The recession widened the gap in wealth between whites and minorities, a new report from the Urban Institute says.

Hispanic families lost home equity in the housing crash and black families lost retirement assets, likely because of job loss, the think tank said.

Between 2007 and 2010, Hispanic families saw their wealth fall 40 percent, the report said, and blacks saw their wealth fall 31 percent. Whites, by comparison, lost 11 percent of their wealth.

The researchers defined wealth as a family's assets minus its liabilities, as calculated by manipulating the Fed's Survey of Consumer Finances over time. (Here's the one from 2010.) It's a lot of data.

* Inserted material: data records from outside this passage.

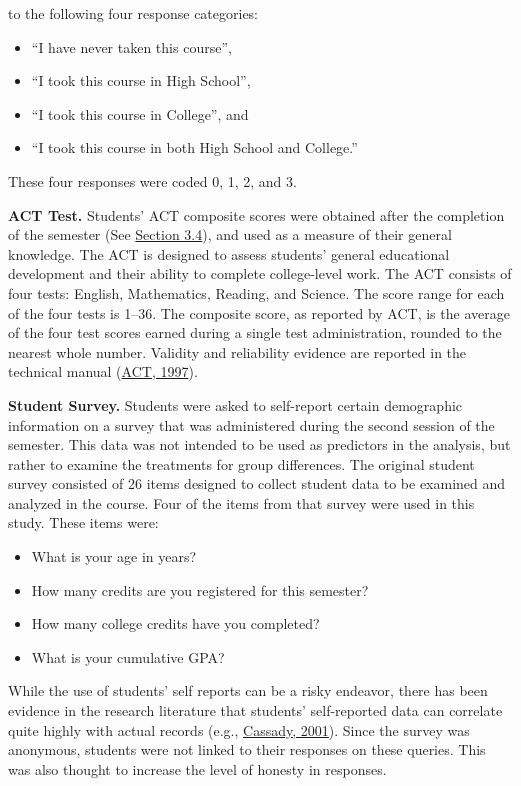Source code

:\documentclass[11pt]{umnthesis}
\begin{document}
to the following four response categories:

\begin{itemize}
\tightlist
\item
  ``I have never taken this course'',
\item
  ``I took this course in High School'',
\item
  ``I took this course in College'', and
\item
  ``I took this course in both High School and College.''
\end{itemize}

These four responses were coded 0, 1, 2, and 3.

\textbf{ACT Test.} Students' ACT composite scores were obtained after the completion of the semester (See \protect\hyperlink{timeline}{Section 3.4}), and used as a measure of their general knowledge. The ACT is designed to assess students' general educational development and their ability to complete college-level work. The ACT consists of four tests: English, Mathematics, Reading, and Science. The score range for each of the four tests is 1--36. The composite score, as reported by ACT, is the average of the four test scores earned during a single test administration, rounded to the nearest whole number. Validity and reliability evidence are reported in the technical manual (\protect\hyperlink{ref-act:1997}{ACT, 1997}).

\textbf{Student Survey.} Students were asked to self-report certain demographic information on a survey that was administered during the second session of the semester. This data was not intended to be used as predictors in the analysis, but rather to examine the treatments for group differences. The original student survey consisted of 26 items designed to collect student data to be examined and analyzed in the course. Four of the items from that survey were used in this study. These items were:

\begin{itemize}
\tightlist
\item
  What is your age in years?
\item
  How many credits are you registered for this semester?
\item
  How many college credits have you completed?
\item
  What is your cumulative GPA?
\end{itemize}

While the use of students' self reports can be a risky endeavor, there has been evidence in the research literature that students' self-reported data can correlate quite highly with actual records (e.g., \protect\hyperlink{ref-cassady:2001}{Cassady, 2001}). Since the survey was anonymous, students were not linked to their responses on these queries. This was also thought to increase the level of honesty in responses.
\end{document}
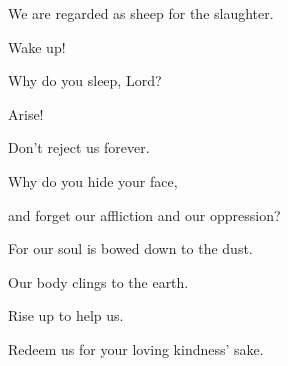 {\par }{\QB We are regarded as sheep for the slaughter.
\par }{\Q {}Wake up!
\par }{\QB Why do you sleep, Lord?
\par }{\Q Arise!
\par }{\QB Don’t reject us forever.
\par }{\Q {}Why do you hide your face,
\par }{\QB and forget our affliction and our oppression?
\par }{\Q {}For our soul is bowed down to the dust.
\par }{\QB Our body clings to the earth.
\par }{\Q {}Rise up to help us.
\par }{\QB Redeem us for your loving kindness’ sake.

}

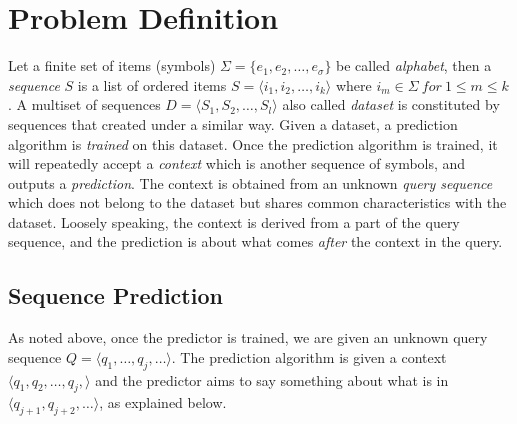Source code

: \section{Problem Definition}
Let a finite set of items (symbols) \(\Sigma = \{e_1, e_2,\ldots,e_\sigma\}\) be called \emph{alphabet}, then a \emph{sequence} \(S\) is a list of ordered items \(S=\langle i_1,i_2,\ldots,i_k\rangle\) where \(i_m \in \Sigma\ for\ 1\leq m \leq k\). A multiset of sequences \(D = \langle S_1, S_2,\ldots,S_l\rangle\) also called \emph{dataset} is constituted by sequences that created under a similar way. Given a dataset, a prediction algorithm is \emph{trained} on this dataset.  Once the prediction algorithm is trained, it will repeatedly accept a \emph{context} which is another sequence of symbols, and outputs a \emph{prediction}. The context is obtained from an unknown \emph{query sequence} which does not belong to the dataset but shares common characteristics with the dataset.  Loosely speaking, the context is derived from a part of the query sequence, and the prediction is about what comes \emph{after} the context in the query.



\subsection{Sequence Prediction}
As noted above, once the predictor is trained, we are given an unknown query sequence \(Q = \langle q_1, \ldots, q_j, \ldots \rangle\).  The prediction algorithm is given a context \(\langle q_1, q_2,\ldots, q_j,\rangle\) and the predictor aims to say something about what is in \(\langle q_{j+1},q_{j+2},\ldots\rangle\), as explained below.%
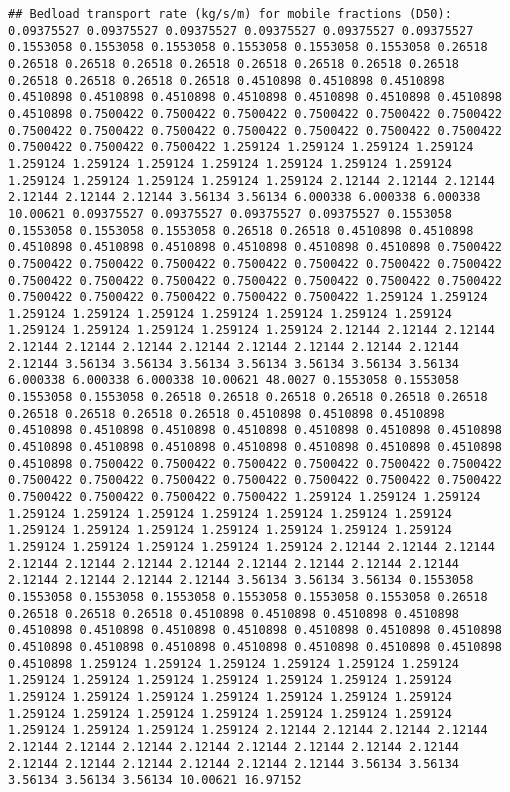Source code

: \documentclass[
]{article}
\begin{document}
\begin{verbatim}
## Bedload transport rate (kg/s/m) for mobile fractions (D50): 0.09375527 0.09375527 0.09375527 0.09375527 0.09375527 0.09375527 0.1553058 0.1553058 0.1553058 0.1553058 0.1553058 0.1553058 0.26518 0.26518 0.26518 0.26518 0.26518 0.26518 0.26518 0.26518 0.26518 0.26518 0.26518 0.26518 0.26518 0.4510898 0.4510898 0.4510898 0.4510898 0.4510898 0.4510898 0.4510898 0.4510898 0.4510898 0.4510898 0.4510898 0.7500422 0.7500422 0.7500422 0.7500422 0.7500422 0.7500422 0.7500422 0.7500422 0.7500422 0.7500422 0.7500422 0.7500422 0.7500422 0.7500422 0.7500422 0.7500422 1.259124 1.259124 1.259124 1.259124 1.259124 1.259124 1.259124 1.259124 1.259124 1.259124 1.259124 1.259124 1.259124 1.259124 1.259124 1.259124 2.12144 2.12144 2.12144 2.12144 2.12144 2.12144 3.56134 3.56134 6.000338 6.000338 6.000338 10.00621 0.09375527 0.09375527 0.09375527 0.09375527 0.1553058 0.1553058 0.1553058 0.1553058 0.26518 0.26518 0.4510898 0.4510898 0.4510898 0.4510898 0.4510898 0.4510898 0.4510898 0.4510898 0.7500422 0.7500422 0.7500422 0.7500422 0.7500422 0.7500422 0.7500422 0.7500422 0.7500422 0.7500422 0.7500422 0.7500422 0.7500422 0.7500422 0.7500422 0.7500422 0.7500422 0.7500422 0.7500422 0.7500422 1.259124 1.259124 1.259124 1.259124 1.259124 1.259124 1.259124 1.259124 1.259124 1.259124 1.259124 1.259124 1.259124 1.259124 2.12144 2.12144 2.12144 2.12144 2.12144 2.12144 2.12144 2.12144 2.12144 2.12144 2.12144 2.12144 3.56134 3.56134 3.56134 3.56134 3.56134 3.56134 3.56134 6.000338 6.000338 6.000338 10.00621 48.0027 0.1553058 0.1553058 0.1553058 0.1553058 0.26518 0.26518 0.26518 0.26518 0.26518 0.26518 0.26518 0.26518 0.26518 0.26518 0.4510898 0.4510898 0.4510898 0.4510898 0.4510898 0.4510898 0.4510898 0.4510898 0.4510898 0.4510898 0.4510898 0.4510898 0.4510898 0.4510898 0.4510898 0.4510898 0.4510898 0.4510898 0.7500422 0.7500422 0.7500422 0.7500422 0.7500422 0.7500422 0.7500422 0.7500422 0.7500422 0.7500422 0.7500422 0.7500422 0.7500422 0.7500422 0.7500422 0.7500422 0.7500422 1.259124 1.259124 1.259124 1.259124 1.259124 1.259124 1.259124 1.259124 1.259124 1.259124 1.259124 1.259124 1.259124 1.259124 1.259124 1.259124 1.259124 1.259124 1.259124 1.259124 1.259124 1.259124 2.12144 2.12144 2.12144 2.12144 2.12144 2.12144 2.12144 2.12144 2.12144 2.12144 2.12144 2.12144 2.12144 2.12144 2.12144 3.56134 3.56134 3.56134 0.1553058 0.1553058 0.1553058 0.1553058 0.1553058 0.1553058 0.1553058 0.26518 0.26518 0.26518 0.26518 0.4510898 0.4510898 0.4510898 0.4510898 0.4510898 0.4510898 0.4510898 0.4510898 0.4510898 0.4510898 0.4510898 0.4510898 0.4510898 0.4510898 0.4510898 0.4510898 0.4510898 0.4510898 0.4510898 1.259124 1.259124 1.259124 1.259124 1.259124 1.259124 1.259124 1.259124 1.259124 1.259124 1.259124 1.259124 1.259124 1.259124 1.259124 1.259124 1.259124 1.259124 1.259124 1.259124 1.259124 1.259124 1.259124 1.259124 1.259124 1.259124 1.259124 1.259124 1.259124 1.259124 1.259124 2.12144 2.12144 2.12144 2.12144 2.12144 2.12144 2.12144 2.12144 2.12144 2.12144 2.12144 2.12144 2.12144 2.12144 2.12144 2.12144 2.12144 2.12144 3.56134 3.56134 3.56134 3.56134 3.56134 10.00621 16.97152
\end{verbatim}
\end{document}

This hits home in Minneapolis, where black unemployment was estimated at 27 percent in 2011 by the Economic Policy Institute. Also, home prices in three of the city's poorest sections -- Camden, Near North, and Phillips -- remain more than 60 percent below their pre-recession highs, according to the Minneapolis Area Association of Realtors. Homes in north Minneapolis routinely are worth a third or a fourth of what people paid for them in 2005.

The 6-page Urban Institute report said the trend toward a widened racial wealth gap is long-term. The average wealth of whites nationally was roughly five times that of blacks and Hispanics in 1983. By 2010, the average white had six times the wealth of the average black or Hispanic person.

"While the Great Recession didn't cause the wealth disparities between whites and minorities, it did exacerbate them," the authors wrote.

The NYT had a piece on the report yesterday, which is how I came across it.